[Dataset items]
# # #

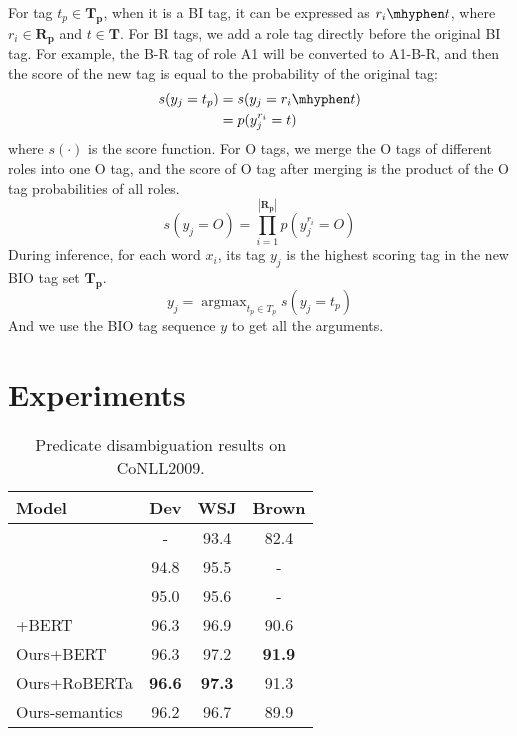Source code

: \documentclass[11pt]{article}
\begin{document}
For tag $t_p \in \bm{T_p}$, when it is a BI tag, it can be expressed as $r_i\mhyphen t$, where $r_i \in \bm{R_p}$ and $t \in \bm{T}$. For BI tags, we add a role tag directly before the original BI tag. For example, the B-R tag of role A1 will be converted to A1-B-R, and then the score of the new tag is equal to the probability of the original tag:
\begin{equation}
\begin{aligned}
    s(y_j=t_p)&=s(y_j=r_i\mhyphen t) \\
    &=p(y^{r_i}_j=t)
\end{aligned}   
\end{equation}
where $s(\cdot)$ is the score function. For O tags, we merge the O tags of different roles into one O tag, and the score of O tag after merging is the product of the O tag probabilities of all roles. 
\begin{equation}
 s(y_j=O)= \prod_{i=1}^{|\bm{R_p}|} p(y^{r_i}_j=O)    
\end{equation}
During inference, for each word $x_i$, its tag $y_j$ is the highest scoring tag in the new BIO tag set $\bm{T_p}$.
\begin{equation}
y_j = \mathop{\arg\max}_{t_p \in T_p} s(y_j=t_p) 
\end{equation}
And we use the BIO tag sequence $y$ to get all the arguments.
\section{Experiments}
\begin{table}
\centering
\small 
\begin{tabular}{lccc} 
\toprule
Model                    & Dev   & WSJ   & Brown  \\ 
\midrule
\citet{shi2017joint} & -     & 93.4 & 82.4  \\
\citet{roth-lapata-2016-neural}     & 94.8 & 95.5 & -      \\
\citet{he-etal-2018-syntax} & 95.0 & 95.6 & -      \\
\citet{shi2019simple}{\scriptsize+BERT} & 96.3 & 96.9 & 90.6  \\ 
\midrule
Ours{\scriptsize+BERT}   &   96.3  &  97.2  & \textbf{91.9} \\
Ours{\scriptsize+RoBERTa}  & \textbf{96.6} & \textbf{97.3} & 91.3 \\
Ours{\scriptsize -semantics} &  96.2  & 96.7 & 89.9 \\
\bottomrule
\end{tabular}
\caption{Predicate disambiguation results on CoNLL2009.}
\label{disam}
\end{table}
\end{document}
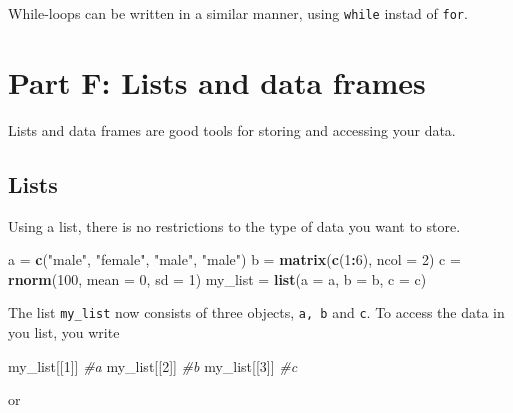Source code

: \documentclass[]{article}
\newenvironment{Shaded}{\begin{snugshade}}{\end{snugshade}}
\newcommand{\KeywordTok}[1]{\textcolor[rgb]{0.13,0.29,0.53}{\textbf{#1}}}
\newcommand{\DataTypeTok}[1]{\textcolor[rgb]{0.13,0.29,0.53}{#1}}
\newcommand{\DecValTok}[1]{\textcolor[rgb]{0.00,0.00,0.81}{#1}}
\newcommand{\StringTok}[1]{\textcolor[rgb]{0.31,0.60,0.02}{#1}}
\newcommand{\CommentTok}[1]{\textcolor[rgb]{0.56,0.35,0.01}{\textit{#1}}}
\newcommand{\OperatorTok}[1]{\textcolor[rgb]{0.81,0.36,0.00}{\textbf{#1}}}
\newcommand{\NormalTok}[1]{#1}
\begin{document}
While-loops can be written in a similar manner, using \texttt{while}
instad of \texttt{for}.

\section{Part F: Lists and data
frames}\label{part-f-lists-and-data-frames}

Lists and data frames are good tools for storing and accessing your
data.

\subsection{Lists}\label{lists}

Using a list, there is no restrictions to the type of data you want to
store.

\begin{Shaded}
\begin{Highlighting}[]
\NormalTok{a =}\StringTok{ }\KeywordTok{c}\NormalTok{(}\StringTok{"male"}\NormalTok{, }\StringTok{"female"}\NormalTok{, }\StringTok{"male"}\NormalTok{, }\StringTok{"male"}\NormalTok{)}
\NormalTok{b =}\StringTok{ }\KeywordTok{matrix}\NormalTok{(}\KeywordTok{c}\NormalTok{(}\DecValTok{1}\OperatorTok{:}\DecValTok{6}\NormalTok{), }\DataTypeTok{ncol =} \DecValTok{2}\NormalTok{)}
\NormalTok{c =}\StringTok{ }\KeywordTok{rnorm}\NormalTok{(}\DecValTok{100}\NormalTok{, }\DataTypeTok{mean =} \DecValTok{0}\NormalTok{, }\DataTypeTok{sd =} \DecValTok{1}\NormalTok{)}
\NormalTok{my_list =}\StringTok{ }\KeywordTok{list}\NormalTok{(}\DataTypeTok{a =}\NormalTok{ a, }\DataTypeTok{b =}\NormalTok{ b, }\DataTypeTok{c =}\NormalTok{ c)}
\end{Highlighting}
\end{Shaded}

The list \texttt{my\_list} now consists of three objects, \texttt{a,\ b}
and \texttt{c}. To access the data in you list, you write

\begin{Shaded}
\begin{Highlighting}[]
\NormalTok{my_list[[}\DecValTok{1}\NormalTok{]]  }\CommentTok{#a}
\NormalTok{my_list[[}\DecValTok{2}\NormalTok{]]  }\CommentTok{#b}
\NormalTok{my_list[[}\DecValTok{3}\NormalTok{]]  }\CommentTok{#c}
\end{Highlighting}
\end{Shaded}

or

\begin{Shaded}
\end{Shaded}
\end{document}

# # #

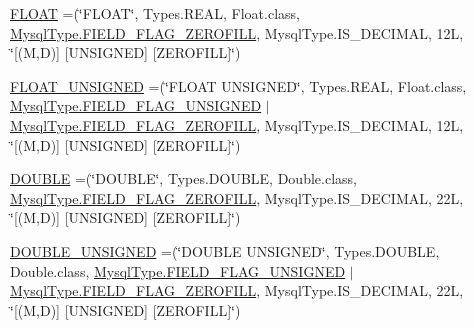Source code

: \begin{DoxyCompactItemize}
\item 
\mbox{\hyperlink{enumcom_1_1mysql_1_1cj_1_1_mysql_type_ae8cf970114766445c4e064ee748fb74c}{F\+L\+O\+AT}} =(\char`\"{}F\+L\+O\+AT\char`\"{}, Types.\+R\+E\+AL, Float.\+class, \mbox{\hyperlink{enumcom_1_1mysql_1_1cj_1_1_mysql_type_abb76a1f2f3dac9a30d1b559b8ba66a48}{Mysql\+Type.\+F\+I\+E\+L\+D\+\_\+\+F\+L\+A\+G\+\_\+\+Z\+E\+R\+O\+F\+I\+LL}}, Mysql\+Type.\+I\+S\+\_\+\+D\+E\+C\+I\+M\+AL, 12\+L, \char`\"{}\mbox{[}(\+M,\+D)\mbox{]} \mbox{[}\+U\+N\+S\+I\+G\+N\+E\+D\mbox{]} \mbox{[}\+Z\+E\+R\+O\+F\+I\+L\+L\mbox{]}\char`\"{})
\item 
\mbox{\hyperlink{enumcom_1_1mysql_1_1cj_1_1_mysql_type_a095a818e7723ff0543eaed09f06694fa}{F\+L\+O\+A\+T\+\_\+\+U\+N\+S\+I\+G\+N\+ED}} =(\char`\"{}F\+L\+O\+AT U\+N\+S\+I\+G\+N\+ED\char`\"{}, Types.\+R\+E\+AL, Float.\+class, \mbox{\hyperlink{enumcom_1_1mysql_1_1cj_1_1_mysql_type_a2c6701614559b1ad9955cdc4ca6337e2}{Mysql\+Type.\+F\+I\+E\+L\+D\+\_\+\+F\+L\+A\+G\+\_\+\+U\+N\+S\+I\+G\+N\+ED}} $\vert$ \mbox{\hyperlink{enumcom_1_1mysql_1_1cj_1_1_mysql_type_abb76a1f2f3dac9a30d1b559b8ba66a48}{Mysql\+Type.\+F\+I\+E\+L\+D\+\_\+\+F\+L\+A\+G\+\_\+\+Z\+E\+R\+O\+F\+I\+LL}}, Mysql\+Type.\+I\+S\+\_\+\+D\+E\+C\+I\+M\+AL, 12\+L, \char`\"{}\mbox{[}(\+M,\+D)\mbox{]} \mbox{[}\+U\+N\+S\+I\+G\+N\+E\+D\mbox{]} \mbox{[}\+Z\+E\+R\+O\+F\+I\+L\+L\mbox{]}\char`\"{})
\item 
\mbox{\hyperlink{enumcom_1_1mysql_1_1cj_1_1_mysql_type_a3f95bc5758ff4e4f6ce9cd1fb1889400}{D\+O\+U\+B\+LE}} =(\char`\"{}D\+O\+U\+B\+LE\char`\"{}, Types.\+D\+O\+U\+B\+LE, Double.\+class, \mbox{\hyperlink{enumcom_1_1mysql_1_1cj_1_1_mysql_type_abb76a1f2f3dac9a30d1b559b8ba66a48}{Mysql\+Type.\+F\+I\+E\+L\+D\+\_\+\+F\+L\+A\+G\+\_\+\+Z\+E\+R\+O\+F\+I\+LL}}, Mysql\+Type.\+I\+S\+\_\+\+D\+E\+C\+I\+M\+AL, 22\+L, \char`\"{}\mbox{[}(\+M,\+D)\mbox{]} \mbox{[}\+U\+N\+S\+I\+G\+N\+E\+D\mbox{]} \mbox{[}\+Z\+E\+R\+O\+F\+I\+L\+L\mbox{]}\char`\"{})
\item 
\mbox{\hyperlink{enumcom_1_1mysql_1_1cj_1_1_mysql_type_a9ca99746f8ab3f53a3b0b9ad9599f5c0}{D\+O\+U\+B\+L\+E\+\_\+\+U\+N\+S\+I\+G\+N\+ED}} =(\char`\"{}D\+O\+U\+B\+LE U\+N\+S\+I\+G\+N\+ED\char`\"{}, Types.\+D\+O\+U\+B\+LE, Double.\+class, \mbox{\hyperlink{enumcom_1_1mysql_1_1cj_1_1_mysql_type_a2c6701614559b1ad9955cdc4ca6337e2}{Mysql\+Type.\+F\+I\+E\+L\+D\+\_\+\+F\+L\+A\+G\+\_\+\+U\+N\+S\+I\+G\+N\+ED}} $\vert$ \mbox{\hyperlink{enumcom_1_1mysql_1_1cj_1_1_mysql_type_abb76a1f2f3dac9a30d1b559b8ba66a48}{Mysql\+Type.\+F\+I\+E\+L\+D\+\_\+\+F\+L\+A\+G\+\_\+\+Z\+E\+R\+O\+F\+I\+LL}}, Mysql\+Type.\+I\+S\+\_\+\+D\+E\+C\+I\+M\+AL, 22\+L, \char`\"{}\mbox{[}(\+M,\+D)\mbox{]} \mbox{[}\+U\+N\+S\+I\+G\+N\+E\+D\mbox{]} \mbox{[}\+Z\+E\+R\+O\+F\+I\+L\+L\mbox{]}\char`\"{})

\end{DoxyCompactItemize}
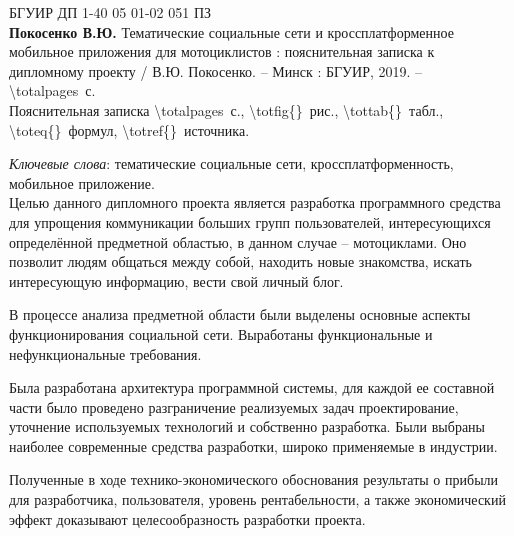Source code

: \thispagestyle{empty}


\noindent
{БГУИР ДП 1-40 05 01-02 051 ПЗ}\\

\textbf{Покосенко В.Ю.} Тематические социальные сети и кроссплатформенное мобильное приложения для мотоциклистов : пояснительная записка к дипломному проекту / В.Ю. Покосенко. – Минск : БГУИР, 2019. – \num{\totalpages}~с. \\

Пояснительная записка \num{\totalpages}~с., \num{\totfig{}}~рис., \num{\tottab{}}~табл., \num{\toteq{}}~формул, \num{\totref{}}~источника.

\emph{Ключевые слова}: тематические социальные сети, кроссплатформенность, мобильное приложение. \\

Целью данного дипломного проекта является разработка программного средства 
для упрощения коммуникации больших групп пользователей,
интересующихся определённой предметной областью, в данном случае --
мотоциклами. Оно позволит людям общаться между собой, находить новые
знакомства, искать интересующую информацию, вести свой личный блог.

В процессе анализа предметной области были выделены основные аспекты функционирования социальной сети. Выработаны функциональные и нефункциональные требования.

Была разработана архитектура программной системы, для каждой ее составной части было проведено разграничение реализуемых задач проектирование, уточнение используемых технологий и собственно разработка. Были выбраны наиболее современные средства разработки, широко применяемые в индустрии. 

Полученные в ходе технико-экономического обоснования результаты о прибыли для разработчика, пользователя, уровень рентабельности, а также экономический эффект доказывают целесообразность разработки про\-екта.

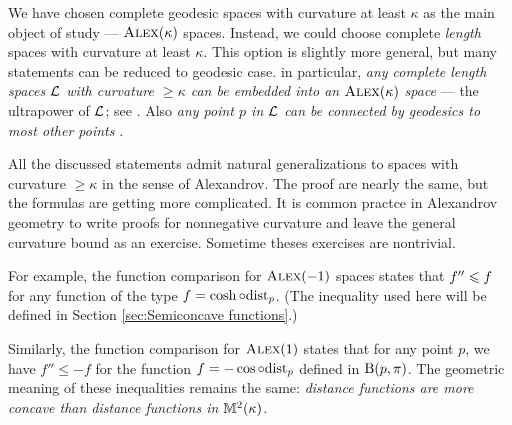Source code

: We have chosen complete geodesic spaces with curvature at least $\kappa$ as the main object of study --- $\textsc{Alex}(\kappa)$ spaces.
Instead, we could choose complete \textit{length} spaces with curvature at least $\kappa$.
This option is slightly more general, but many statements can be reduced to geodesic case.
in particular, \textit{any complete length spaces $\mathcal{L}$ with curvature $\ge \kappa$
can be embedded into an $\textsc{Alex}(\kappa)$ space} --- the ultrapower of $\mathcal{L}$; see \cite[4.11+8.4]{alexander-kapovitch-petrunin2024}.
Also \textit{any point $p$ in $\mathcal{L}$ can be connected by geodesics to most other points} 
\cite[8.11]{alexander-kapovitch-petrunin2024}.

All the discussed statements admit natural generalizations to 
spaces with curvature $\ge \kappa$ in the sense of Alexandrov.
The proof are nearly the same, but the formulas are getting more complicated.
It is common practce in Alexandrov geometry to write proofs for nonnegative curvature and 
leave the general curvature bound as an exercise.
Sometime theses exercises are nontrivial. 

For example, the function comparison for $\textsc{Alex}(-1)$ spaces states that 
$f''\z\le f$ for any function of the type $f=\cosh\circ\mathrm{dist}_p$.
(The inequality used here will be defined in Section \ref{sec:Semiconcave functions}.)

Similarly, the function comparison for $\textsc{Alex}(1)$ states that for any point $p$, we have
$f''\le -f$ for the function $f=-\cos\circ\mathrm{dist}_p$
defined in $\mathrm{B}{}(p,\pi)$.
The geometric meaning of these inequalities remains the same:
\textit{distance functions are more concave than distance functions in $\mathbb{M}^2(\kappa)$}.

# # #

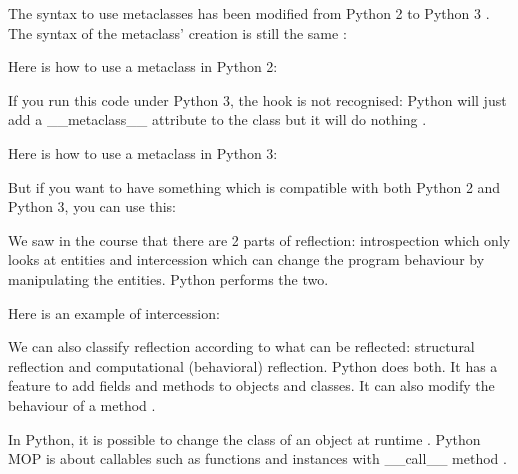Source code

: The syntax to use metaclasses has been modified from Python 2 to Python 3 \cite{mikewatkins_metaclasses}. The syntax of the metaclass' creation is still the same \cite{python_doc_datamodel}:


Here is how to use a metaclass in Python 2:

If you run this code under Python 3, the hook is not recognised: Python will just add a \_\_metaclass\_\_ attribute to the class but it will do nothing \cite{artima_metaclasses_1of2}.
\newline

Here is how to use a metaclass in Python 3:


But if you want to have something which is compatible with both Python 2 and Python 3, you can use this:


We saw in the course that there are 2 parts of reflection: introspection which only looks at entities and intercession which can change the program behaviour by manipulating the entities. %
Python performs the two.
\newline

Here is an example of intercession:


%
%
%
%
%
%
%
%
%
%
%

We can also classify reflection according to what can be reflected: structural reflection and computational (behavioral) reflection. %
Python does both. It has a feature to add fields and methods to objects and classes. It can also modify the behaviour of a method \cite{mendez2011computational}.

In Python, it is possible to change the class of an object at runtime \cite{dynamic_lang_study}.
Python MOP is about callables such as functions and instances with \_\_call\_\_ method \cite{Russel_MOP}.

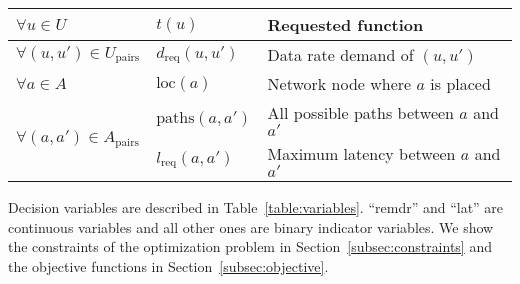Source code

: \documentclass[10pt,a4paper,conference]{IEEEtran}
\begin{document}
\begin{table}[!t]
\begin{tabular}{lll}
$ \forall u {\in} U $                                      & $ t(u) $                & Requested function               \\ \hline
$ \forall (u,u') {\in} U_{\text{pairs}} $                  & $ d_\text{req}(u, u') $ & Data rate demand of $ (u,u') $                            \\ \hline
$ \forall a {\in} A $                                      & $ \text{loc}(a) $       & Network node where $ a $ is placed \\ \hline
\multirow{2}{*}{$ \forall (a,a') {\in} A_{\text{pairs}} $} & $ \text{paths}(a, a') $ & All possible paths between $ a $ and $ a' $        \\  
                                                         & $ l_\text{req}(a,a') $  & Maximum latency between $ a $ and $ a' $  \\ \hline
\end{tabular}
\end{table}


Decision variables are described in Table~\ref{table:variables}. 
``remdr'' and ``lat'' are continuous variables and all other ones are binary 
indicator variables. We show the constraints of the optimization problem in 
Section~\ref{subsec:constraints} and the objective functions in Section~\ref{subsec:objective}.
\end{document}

# # #

## PROBLEM REQUIREMENTS
In the entries above, the lines from the one bearing "Sometime theses exercises are nontrivial." up to and including the one bearing "The geometric meaning" should be transcribed exactly; no other line is wanted.

## TASK OUTPUT
Sometime theses exercises are nontrivial. 

For example, the function comparison for $\textsc{Alex}(-1)$ spaces states that 
$f''\z\le f$ for any function of the type $f=\cosh\circ\mathrm{dist}_p$.
(The inequality used here will be defined in Section \ref{sec:Semiconcave functions}.)

Similarly, the function comparison for $\textsc{Alex}(1)$ states that for any point $p$, we have
$f''\le -f$ for the function $f=-\cos\circ\mathrm{dist}_p$
defined in $\mathrm{B}{}(p,\pi)$.
The geometric meaning of these inequalities remains the same:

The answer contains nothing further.